Calculate the speed of the Cylinder in the pulley system

[Northbysouth]

Homework Statement

Each of the two systems is released from rest. Calculate the speed v of each 47-lb cylinder after the 38-lb cylinder has dropped 5.2 ft. The 17-lb cylinder of case (a) is replaced by a 17-lb force in case (b).

I have attached an image of the question.

Homework Equations

The Attempt at a Solution

I think I should use U₁ + K₁ = U₂ + K₂

But I'm not quite sure how I should interpret the situation with this formula. I had thought:

47lbf*5.2ft - 55lbf*5.2ft = 0.5*m*v²

But I'm not sure if this is the right way to look at it.

Any help is appreciated

 

[Northbysouth]

I've managed to figure out part A

m₁gh = m₂gh + .5m₁v²+.5m₂v²

(47lb)(5.2ft) = (55lb)(5.2ft) + .5(47lb/32.2)v² + .5(55/32.2)v²

solving for v gives me:

v = 5.1187 ft/sec

I had thought that for part B I would be able to use the same equation but use a reduced mass, 38 instead of 55 but it doesn't work.

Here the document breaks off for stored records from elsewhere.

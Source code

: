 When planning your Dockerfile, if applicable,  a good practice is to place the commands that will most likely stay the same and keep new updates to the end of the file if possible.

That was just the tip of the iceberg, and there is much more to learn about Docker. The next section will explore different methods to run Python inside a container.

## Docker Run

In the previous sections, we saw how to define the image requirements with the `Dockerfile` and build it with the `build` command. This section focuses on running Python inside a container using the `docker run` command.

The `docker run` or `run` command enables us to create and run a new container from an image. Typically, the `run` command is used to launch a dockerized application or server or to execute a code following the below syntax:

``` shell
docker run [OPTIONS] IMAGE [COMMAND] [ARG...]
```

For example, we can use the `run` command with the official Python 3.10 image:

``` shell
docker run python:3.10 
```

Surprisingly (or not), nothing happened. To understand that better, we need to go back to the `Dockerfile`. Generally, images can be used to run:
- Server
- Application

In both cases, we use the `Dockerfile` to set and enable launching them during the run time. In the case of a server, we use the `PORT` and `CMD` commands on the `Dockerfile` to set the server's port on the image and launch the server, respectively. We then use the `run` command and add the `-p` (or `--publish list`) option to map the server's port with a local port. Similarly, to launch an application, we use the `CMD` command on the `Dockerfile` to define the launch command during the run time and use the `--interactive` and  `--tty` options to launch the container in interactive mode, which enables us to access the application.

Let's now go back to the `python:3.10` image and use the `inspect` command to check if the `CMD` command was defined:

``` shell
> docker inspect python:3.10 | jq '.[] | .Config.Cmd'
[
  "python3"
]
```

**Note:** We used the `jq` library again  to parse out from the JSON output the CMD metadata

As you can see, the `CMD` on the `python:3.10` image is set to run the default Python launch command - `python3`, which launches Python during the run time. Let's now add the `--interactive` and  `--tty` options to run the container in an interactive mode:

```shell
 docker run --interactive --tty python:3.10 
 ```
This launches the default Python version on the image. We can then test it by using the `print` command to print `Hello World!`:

Input on this would be greatly appreciated.

 

[haruspex]

(47lb)(5.2ft) = (55lb)(5.2ft) + .5(47lb/32.2)v² + .5(55/32.2)v²

Something crossed over there - that would give a negative value for the gain in KE. I guess that was just an error in the post.

I had thought that for part B I would be able to use the same equation but use a reduced mass, 38 instead of 55 but it doesn't work.

That should work. Pls post the details.